## [INSTRUCTIONS FOR THE TASK]
In the lines below, look for "error". Copy each line where it appears.
============================================================
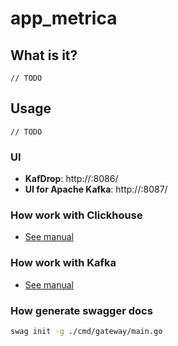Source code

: # app_metrica

## What is it?

`// TODO`

## Usage

`// TODO`

### UI

- **KafDrop**: http://<host>:8086/
- **UI for Apache Kafka**: http://<host>:8087/

### How work with Clickhouse

- [See manual](/cluster/clickhouse/README.md)

### How work with Kafka

- [See manual](/cluster/kafka/README.md)

### How generate swagger docs

```bash
swag init -g ./cmd/gateway/main.go
```

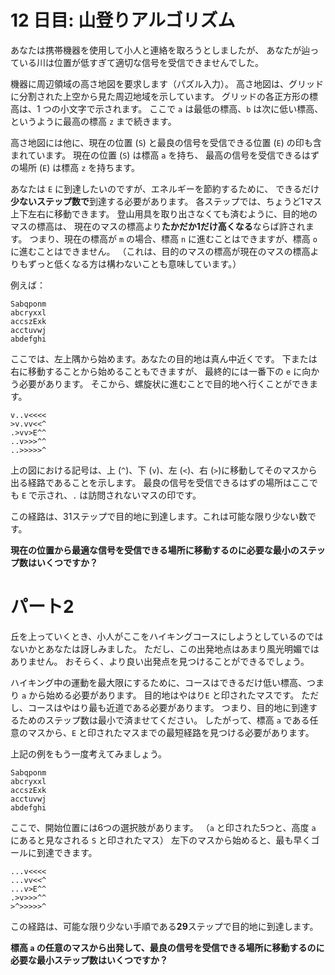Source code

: <!-- 五時之丞 いいなそれ。 如之丈 なんだが。-->

# 12 日目: 山登りアルゴリズム

あなたは携帯機器を使用して小人と連絡を取ろうとしましたが、
あなたが辿っている川は位置が低すぎて適切な信号を受信できませんでした。

機器に周辺領域の高さ地図を要求します（パズル入力）。
高さ地図は、グリッドに分割された上空から見た周辺地域を示しています。
グリッドの各正方形の標高は、1 つの小文字で示されます。
ここで `a` は最低の標高、`b` は次に低い標高、というように最高の標高 `z` まで続きます。

高さ地図には他に、現在の位置 (`S`) と最良の信号を受信できる位置 (`E`) の印も含まれています。
現在の位置 (`S`) は標高 `a` を持ち、
最高の信号を受信できるはずの場所 (`E`) は標高 `z` を持ちます。

あなたは `E` に到達したいのですが、エネルギーを節約するために、
できるだけ**少ないステップ数で**到達する必要があります。
各ステップでは、ちょうど1マス上下左右に移動できます。
登山用具を取り出さなくても済むように、目的地のマスの標高は、
現在のマスの標高より**たかだか1だけ高くなる**ならば許されます。
つまり、現在の標高が `m` の場合、標高 `n` に進むことはできますが、標高 `o` に進むことはできません。
（これは、目的のマスの標高が現在のマスの標高よりもずっと低くなる方は構わないことも意味しています。）

例えば：

```
Sabqponm
abcryxxl
accszExk
acctuvwj
abdefghi
```

ここでは、左上隅から始めます。あなたの目的地は真ん中近くです。
下または右に移動することから始めることもできますが、
最終的には一番下の `e` に向かう必要があります。
そこから、螺旋状に進むことで目的地へ行くことができます。

```
v..v<<<<
>v.vv<<^
.>vv>E^^
..v>>>^^
..>>>>>^
```

上の図における記号は、上 (`^`)、下 (`v`)、左 (`<`)、右 (`>`)に移動してそのマスから出る経路であることを示します。
最良の信号を受信できるはずの場所はここでも `E` で示され、`.` は訪問されないマスの印です。

この経路は、31ステップで目的地に到達します。これは可能な限り少ない数です。

**現在の位置から最適な信号を受信できる場所に移動するのに必要な最小のステップ数はいくつですか？**

<!--
<details><summary>解説</summary><div>

幅優先探索で、出発地点から到達できたマスに到達済みの印を書き込んでいく。
目的地のマスが書き込まれたところで繰り返しを終了する。
これをするためには、到達済みフラグの、書き換え可能な二次元配列が必要。
さらに、標高地図もランダムアクセスしたいので二次元配列に保存する。

地図は行ごとの文字列のリストとして読み込む。

```haskell
phase1 fn = do
  ls <- lines <$> readFile fn
  ...
```

ここから、`S`の位置と`E`の位置を見つけておく。

```haskell
phase1 fn = do
  ...
  let [spos] = locate 'S' ls
  let [epos] = locate 'E' ls
  ...

locate v xss = [(i,j) | (i,xs) <- zip [1..] xss, (j,x) <- zip [1..] xs, v == x]
```

標高地図の二次元配列を作る際は、`S`と`E`はその標高に置き換える。

```haskell
import Data.Array.Unboxed

phase1 fn = do
  ...
  let w = length (head ls)
  let h = length ls
  let a2z = listArray ((1,1),(h,w)) $ map se2az $ concat ls :: UArray (Int,Int) Char
  ...

se2az 'S' = 'a'
se2az 'E' = 'z'
se2az  c  =  c
```

フラグの二次元配列の初期値は到達済みを `True` とする。

```haskell
import Data.Array.IO

phase1 fn = do
  ...
  da <- newArray ((1,1),(h,w)) False :: IO (IOUArray (Int,Int) Bool)
  ...
```

これらを利用して、幅優先探索を行う。
未処理の地点のリストをひとつずつ消費し、そこが到達済みなら捨てる。
未到達なら、到達済みとチェックし、その周辺4地点の標高が+1までに収まっていれば、
次に調査するべき地点のリストに加える。
処理する地点のリストが尽きたら、
距離を1増やして、次に調査するべき地点のリストを処理する地点のリストに持ち替えて繰り返す。
目的地の距離が判明した時点で終了する。

```haskell
import Data.Ix

phase1 fn = do
  ...
  loopWrap a2z da epos spos >>= print

loopWrap :: UArray (Int, Int) Char -> IOUArray (Int,Int) Bool -> (Int,Int) -> (Int,Int) -> IO Int
loopWrap a2z da epos spos = loop 0 [spos] []
  where
    bnds = bounds a2z
    loop :: Int -> [(Int,Int)] -> [(Int,Int)] -> IO Int
    loop _ [] [] = error "cannot reach to E"
    loop cnt [] qs = loop (succ cnt) qs []
    loop cnt (p:ps) qs =
      do
        b <- readArray da p
        if b then loop cnt ps qs else do
          writeArray da p True
          if p == epos then return cnt else do
            let h1 = succ $ a2z ! p
            qs1 <- foldM (\qs d -> do
              let q = add p d
              if not (inRange bnds q) || h1 < a2z ! q then return qs else do
                d <- readArray da q
                return $ if d then qs else q:qs
              ) qs deltas
            loop cnt ps qs1
```

</div></details>
-->

# パート2

丘を上っていくとき、小人がここをハイキングコースにしようとしているのではないかとあなたは訝しみました。
ただし、この出発地点はあまり風光明媚ではありません。
おそらく、より良い出発点を見つけることができるでしょう。

ハイキング中の運動を最大限にするために、コースはできるだけ低い標高、つまり `a` から始める必要があります。
目的地はやはり`E` と印されたマスです。
ただし、コースはやはり最も近道である必要があります。
つまり、目的地に到達するためのステップ数は最小で済ませてください。
したがって、標高 `a` である任意のマスから、`E` と印されたマスまでの最短経路を見つける必要があります。

上記の例をもう一度考えてみましょう。

```
Sabqponm
abcryxxl
accszExk
acctuvwj
abdefghi
```

ここで、開始位置には6つの選択肢があります。
（`a` と印された5つと、高度 `a` にあると見なされる `S` と印されたマス）
左下のマスから始めると、最も早くゴールに到達できます。

```
...v<<<<
...vv<<^
...v>E^^
.>v>>>^^
>^>>>>>^
```

この経路は、可能な限り少ない手順である**29**ステップで目的地に到達します。

**標高 `a` の任意のマスから出発して、最良の信号を受信できる場所に移動するのに必要な最小ステップ数はいくつですか？**

<!--
<details><summary>解説</summary><div>

幅優先探索の動作を少し修正する。

- `E`の地点から出発する。
- 移動できる地点の標高の判断が逆になる。
- 新たに到達した地点の標高が初めて `a` であったとき、その距離が答えである。

```haskell
phase2 fn = do
  ...
  loop2Wrap a2z da epos >>= print

loop2Wrap :: UArray (Int, Int) Char -> IOUArray (Int,Int) Bool -> (Int,Int) -> IO Int
loop2Wrap a2z da epos = loop 0 [epos] []
  where
    bnds = bounds a2z
    loop :: Int -> [(Int,Int)] -> [(Int,Int)] -> IO Int
    loop _ [] [] = error "cannot reach to height 'a'"
    loop cnt [] qs = loop (succ cnt) qs []
    loop cnt (p:ps) qs =
      do
        b <- readArray da p
        if b then loop cnt ps qs else do
          writeArray da p True
          if a2z ! p == 'a' then return cnt else do
            let h1 = pred $ a2z ! p
            qs1 <- foldM (\qs d -> do
              let q = add p d
              if not (inRange bnds q) || h1 > a2z ! q then return qs else do
                d <- readArray da q
                return $ if d then qs else q:qs
              ) qs deltas
            loop cnt ps qs1
```

</div></details>
-->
============================================================
## [EXERCISE SOLUTION]
    loop _ [] [] = error "cannot reach to E"
    loop _ [] [] = error "cannot reach to height 'a'"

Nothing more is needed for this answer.